* Activity *
Each line of the data below containing "weight" needs to be listed.

* Data for the task *
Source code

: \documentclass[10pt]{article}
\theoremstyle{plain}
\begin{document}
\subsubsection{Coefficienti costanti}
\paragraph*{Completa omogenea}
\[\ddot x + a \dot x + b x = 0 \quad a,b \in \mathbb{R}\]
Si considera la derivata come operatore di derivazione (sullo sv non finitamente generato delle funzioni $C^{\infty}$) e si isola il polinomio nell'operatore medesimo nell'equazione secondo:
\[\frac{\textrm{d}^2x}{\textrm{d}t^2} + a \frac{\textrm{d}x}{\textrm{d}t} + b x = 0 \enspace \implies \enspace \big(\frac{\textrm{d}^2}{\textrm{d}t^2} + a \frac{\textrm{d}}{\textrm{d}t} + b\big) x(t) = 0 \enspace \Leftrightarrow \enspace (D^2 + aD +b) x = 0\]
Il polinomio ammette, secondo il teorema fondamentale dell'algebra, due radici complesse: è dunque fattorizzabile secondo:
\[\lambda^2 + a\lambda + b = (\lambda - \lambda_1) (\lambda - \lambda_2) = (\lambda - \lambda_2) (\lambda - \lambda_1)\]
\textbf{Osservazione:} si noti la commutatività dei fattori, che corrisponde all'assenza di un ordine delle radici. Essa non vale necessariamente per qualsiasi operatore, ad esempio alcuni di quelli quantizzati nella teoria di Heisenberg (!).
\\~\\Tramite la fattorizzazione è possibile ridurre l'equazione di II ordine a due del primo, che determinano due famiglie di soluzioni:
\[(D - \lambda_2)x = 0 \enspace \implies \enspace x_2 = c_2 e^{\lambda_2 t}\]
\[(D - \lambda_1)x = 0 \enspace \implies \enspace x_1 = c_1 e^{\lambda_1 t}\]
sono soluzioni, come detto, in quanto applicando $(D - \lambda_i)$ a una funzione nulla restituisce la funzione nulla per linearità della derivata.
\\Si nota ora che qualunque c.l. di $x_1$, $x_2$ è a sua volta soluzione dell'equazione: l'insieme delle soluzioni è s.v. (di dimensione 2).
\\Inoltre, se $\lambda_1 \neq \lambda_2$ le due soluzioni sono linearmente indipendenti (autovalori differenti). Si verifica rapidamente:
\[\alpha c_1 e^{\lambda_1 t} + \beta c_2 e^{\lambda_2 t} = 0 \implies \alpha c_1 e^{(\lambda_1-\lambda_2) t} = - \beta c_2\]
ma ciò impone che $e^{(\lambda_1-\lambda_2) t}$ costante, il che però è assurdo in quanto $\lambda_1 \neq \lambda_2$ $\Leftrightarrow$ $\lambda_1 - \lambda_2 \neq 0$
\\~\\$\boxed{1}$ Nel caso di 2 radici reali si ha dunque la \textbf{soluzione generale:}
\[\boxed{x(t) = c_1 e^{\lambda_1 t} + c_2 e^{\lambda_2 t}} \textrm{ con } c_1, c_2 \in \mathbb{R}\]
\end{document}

...

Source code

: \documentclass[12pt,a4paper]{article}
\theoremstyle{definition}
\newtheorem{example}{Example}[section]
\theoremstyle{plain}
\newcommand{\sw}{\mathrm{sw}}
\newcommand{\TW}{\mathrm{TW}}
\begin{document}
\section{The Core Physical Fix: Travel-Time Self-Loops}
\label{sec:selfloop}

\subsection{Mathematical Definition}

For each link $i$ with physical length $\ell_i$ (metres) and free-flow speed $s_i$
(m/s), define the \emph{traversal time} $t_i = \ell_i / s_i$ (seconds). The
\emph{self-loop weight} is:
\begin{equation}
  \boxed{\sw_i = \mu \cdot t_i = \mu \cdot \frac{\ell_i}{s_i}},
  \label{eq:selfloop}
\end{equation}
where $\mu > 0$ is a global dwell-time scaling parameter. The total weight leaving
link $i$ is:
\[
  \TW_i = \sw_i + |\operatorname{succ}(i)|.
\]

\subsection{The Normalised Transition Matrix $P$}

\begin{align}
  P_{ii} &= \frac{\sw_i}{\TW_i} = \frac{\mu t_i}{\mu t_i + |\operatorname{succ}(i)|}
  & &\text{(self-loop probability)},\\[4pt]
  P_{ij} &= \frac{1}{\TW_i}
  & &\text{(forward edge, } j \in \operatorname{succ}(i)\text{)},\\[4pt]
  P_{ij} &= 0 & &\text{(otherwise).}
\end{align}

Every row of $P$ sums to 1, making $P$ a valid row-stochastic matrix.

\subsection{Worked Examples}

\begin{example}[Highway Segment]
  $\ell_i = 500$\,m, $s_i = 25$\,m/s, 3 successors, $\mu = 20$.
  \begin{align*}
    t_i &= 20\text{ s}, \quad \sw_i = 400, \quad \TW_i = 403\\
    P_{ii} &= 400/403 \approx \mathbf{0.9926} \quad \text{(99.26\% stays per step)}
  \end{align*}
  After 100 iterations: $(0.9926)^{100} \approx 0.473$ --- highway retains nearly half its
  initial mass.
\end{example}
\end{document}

* Result *
\emph{self-loop weight} is:
where $\mu > 0$ is a global dwell-time scaling parameter. The total weight leaving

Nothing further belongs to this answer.